Autor. É Monsieur de Ceriziers, esmoler-mor do Infante de França João Gaston, Duque de Orleans.
Lípsio. Não me mostreis cá tal livro; Ceriziers foi dotado de igual engenho que demasia; de tal sorte, que sendo o Demóstenes das Gálias, com pouco siso se deixa dizer no seu Herói Francês (lisonjeria esquisita, bem falada, com perdão de Lourenço Gracian Infançon) que ele fez ao seu Henrique de Lorena, Conde de Arcourt; que Espanha não tem valentes; que Alemanha não tem senão borrachos; com tal demasia, ou para melhor falar português, com tal insolência, que não é digno de ser lido de nenhum sisudo, por sua paixão, sendo digníssimo por seu engenho de que o leiam e decorem os sábios.

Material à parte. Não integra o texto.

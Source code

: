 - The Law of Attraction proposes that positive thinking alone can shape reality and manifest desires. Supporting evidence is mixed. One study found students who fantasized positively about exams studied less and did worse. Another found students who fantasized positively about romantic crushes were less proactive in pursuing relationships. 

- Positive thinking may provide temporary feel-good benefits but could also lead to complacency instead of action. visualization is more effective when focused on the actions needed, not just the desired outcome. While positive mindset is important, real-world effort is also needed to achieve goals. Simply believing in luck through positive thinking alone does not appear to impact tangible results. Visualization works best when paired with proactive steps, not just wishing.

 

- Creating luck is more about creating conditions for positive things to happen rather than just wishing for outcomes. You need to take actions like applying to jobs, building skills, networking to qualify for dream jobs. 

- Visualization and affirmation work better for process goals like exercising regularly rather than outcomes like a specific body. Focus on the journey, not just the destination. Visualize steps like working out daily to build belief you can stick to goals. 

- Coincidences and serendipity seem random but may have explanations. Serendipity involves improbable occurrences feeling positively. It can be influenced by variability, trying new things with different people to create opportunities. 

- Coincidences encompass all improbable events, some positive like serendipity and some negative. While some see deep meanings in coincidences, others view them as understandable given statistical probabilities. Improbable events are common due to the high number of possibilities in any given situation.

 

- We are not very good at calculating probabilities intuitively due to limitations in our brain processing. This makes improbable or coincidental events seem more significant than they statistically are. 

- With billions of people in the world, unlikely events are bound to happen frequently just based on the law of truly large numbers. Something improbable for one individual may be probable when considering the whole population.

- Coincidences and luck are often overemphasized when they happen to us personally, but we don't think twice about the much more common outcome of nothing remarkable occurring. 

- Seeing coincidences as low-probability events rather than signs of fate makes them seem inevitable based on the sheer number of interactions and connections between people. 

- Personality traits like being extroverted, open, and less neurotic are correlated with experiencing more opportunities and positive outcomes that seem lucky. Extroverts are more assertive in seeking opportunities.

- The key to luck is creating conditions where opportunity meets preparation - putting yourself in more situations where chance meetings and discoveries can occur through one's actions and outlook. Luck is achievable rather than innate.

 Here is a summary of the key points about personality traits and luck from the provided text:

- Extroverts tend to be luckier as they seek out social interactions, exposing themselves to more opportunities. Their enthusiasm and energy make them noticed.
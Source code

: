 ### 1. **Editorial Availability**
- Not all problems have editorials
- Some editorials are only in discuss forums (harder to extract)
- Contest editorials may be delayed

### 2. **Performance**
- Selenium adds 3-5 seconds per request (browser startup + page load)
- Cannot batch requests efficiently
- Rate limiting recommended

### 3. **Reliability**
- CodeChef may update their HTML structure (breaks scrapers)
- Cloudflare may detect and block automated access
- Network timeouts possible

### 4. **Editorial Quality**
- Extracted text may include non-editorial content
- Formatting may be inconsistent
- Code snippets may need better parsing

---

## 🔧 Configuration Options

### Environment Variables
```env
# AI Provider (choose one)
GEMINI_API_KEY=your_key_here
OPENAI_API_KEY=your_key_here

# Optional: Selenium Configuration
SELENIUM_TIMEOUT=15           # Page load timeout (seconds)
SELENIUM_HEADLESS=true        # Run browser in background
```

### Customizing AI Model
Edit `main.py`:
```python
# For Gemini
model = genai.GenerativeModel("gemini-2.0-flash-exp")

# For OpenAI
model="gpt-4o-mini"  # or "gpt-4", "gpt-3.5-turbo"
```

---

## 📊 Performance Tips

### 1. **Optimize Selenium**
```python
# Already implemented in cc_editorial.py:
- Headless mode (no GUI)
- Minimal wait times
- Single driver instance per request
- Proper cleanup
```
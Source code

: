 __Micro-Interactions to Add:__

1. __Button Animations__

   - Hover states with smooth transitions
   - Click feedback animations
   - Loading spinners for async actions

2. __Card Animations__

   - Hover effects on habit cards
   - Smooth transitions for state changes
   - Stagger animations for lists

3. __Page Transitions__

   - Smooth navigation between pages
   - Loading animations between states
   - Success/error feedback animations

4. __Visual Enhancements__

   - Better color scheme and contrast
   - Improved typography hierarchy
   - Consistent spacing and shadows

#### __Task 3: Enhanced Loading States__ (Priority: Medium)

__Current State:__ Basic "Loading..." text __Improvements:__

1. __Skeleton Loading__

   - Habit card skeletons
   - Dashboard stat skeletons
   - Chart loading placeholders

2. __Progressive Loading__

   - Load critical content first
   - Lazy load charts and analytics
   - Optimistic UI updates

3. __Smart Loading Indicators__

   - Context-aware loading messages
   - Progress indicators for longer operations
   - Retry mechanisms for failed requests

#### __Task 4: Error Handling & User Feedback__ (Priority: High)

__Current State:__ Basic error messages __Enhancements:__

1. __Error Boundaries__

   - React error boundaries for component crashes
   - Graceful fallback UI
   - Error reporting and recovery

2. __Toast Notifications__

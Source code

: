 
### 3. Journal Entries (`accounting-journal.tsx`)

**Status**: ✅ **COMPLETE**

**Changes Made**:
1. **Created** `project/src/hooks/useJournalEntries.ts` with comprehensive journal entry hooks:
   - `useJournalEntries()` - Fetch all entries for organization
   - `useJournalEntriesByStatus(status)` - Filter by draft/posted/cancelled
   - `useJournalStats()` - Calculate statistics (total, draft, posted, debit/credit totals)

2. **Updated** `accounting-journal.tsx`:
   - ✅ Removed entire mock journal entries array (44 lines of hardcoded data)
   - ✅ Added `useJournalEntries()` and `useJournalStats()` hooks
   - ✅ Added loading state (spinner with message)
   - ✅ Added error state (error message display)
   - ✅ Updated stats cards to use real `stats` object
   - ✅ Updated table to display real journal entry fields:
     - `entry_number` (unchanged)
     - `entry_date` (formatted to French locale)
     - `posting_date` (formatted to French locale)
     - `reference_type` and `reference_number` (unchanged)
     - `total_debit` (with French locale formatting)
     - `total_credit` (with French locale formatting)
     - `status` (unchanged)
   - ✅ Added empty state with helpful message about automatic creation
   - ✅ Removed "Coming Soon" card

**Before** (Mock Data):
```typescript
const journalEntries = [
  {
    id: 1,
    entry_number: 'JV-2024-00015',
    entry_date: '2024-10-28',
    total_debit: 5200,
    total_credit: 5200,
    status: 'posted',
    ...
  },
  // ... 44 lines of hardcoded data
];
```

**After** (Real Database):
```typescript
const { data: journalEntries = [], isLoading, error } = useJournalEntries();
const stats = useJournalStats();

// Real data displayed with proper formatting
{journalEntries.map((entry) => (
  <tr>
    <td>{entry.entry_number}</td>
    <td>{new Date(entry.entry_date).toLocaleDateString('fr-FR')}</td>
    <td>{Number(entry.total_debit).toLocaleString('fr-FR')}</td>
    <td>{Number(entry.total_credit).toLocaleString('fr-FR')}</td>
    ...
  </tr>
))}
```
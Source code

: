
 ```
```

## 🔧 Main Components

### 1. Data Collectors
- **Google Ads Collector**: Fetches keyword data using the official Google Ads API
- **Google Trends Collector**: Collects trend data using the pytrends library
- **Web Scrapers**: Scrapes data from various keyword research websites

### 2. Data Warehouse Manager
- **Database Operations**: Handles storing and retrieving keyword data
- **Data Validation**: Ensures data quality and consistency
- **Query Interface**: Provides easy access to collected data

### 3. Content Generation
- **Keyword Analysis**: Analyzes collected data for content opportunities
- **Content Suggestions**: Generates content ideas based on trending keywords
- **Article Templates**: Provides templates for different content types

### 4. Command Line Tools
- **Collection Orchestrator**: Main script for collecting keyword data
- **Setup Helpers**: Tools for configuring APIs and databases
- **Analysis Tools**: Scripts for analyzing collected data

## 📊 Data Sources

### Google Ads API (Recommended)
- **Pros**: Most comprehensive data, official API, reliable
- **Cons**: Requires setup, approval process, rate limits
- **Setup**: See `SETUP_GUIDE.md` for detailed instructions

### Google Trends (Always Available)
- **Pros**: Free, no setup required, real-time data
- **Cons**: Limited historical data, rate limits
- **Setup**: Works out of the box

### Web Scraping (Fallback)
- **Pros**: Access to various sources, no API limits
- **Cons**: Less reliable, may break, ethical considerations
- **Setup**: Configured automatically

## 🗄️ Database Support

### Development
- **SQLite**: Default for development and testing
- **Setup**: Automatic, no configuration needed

Bocalino. Vá-se Ceriziers curar à sua terra de alporcas, e deixe-nos cá emplastar a estoutros pobres e aleijados».
Este diálogo, como quase todos os do Hospital das Letras, levanta alguns problemas, que estão fora do nosso âmbito; testemunha, no entanto, indiscutivelmente, que D.S Francisco leu o livro do P.e René de Ceriziers (n. 1609, 1662): Le Tacite François avec les Reflexions Chrestiennes et Politiques sur la Vie des Rois de France, Paris, 1648 (e 1658).
As duas obras só se aparentam pelo título: Ceriziers parece ter aproveitado tópicos biográficos de alguns reis de França, de «Pharamond a Louis le Juste», para dar largas ao gosto das excursões moralizantes e políticas, com ar solene e eloquente; D.S Francisco pretendeu apenas escrever uma biografia, embora a salpicasse abundantemente de reflexões e juízos sentenciosos. É bem possível que o nosso polígrafo tivesse colhido na floresta do Tacite François a sugestão de algumas das suas tão diletas digressões, mas, se assim foi, fê-lo tão ao de leve e tão dissimuladamente que não deixou vestígios.